For I2P we have introduced the configuration option anonymize_local_addresses (which we consider renaming to tub.anonymize) to disable this lookup.
Example of configuration in tahoe.cfg:
[node] ... anonymize_local_addresses = true
Snippit showing how this is used in node.py:
if self.get_config("node", "anonymize_local_addresses", False, boolean=True): d.addCallback(lambda res: ['127.0.0.1']) else: d.addCallback(lambda res: iputil.get_local_addresses_async()) d.addCallback(self._setup_tub)
Change History (54)
Changed at 2010-03-29T21:43:07Z by duck
comment:1 Changed at 2010-04-03T23:00:44Z by davidsarah
comment:2 follow-up: ↓ 3 Changed at 2010-04-08T10:24:13Z by ioerror
It seems like a great idea to have a tub.anonymize flag. It would be fantastic to have Tahoe throw exceptions like confetti if that option is set and a few key (tub.address) settings aren't configured. Anything less may lead to information PII leakage.
There are a number of sanitation issues that need to be carefully handled. Having a single bit to say we want to try to handle those issues is probably a good start.

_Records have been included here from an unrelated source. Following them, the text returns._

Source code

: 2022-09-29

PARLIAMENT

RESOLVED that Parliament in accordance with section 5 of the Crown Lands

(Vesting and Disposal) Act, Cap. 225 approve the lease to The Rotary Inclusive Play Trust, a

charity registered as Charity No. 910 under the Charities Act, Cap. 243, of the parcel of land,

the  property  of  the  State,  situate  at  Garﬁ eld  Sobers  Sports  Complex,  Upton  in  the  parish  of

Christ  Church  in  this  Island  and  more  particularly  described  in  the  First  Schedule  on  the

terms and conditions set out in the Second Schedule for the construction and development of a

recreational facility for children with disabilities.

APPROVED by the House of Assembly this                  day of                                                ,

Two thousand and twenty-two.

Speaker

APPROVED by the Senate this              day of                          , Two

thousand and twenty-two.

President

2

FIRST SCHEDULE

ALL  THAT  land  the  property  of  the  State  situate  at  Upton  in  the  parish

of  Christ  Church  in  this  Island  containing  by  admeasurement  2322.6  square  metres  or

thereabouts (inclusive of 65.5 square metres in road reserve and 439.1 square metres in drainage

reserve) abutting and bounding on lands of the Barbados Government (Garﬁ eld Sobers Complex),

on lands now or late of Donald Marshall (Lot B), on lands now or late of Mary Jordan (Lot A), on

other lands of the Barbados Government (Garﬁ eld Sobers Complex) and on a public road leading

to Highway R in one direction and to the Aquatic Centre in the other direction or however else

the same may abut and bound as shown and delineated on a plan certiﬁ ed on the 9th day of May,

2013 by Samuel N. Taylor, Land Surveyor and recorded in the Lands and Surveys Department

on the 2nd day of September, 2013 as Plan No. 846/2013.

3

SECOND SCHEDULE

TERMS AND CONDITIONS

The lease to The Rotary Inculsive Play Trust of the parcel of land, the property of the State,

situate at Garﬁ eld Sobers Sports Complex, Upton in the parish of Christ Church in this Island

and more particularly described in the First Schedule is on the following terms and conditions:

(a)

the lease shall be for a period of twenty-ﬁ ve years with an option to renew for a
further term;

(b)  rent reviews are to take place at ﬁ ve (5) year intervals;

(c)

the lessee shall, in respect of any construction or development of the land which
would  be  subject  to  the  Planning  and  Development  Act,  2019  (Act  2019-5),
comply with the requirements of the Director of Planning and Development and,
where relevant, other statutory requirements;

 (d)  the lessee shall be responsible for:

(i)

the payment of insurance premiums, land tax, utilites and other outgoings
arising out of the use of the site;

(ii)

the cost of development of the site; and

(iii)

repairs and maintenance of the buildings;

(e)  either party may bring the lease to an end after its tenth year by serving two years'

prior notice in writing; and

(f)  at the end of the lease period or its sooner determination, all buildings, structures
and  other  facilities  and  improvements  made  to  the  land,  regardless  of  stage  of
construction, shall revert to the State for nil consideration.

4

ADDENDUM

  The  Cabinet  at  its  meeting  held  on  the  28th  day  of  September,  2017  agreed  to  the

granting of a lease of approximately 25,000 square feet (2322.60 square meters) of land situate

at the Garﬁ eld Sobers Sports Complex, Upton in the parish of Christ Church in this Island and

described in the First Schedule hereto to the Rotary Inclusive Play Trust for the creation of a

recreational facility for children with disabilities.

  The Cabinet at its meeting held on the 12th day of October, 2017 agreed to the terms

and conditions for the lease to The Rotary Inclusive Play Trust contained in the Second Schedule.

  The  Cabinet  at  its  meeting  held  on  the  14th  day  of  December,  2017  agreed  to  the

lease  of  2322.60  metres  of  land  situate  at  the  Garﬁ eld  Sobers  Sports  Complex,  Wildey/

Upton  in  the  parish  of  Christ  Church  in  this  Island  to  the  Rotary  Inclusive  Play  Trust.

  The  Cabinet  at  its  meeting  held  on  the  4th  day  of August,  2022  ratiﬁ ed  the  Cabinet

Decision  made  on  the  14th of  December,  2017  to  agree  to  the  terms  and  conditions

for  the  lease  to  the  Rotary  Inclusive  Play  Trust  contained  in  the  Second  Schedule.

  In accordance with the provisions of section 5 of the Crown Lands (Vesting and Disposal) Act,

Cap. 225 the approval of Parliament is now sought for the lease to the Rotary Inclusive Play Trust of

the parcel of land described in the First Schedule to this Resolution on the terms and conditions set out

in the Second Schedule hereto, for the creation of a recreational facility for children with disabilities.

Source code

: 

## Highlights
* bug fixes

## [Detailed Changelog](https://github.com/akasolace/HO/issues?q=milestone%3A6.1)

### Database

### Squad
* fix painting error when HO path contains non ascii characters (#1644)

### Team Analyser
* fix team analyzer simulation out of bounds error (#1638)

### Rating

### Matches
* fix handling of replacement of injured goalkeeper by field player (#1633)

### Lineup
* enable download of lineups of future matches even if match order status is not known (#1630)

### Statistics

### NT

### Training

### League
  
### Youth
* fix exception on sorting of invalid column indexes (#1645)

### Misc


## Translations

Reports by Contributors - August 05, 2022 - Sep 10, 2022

comment:3 in reply to: ↑ 2 Changed at 2010-04-12T21:08:23Z by davidsarah
- Keywords test added
Replying to ioerror:
It seems like a great idea to have a tub.anonymize flag. It would be fantastic to have Tahoe throw exceptions like confetti if that option is set and a few key (tub.address) settings aren't configured. Anything less may lead to information PII leakage.
There are a number of sanitation issues that need to be carefully handled. Having a single bit to say we want to try to handle those issues is probably a good start.
+1 for having a single config bit to indicate that the user wants anonymous operation.
However,
- "tub.*" options apply to foolscap tubs, and the single config bit may need to change behaviour other than in foolscap.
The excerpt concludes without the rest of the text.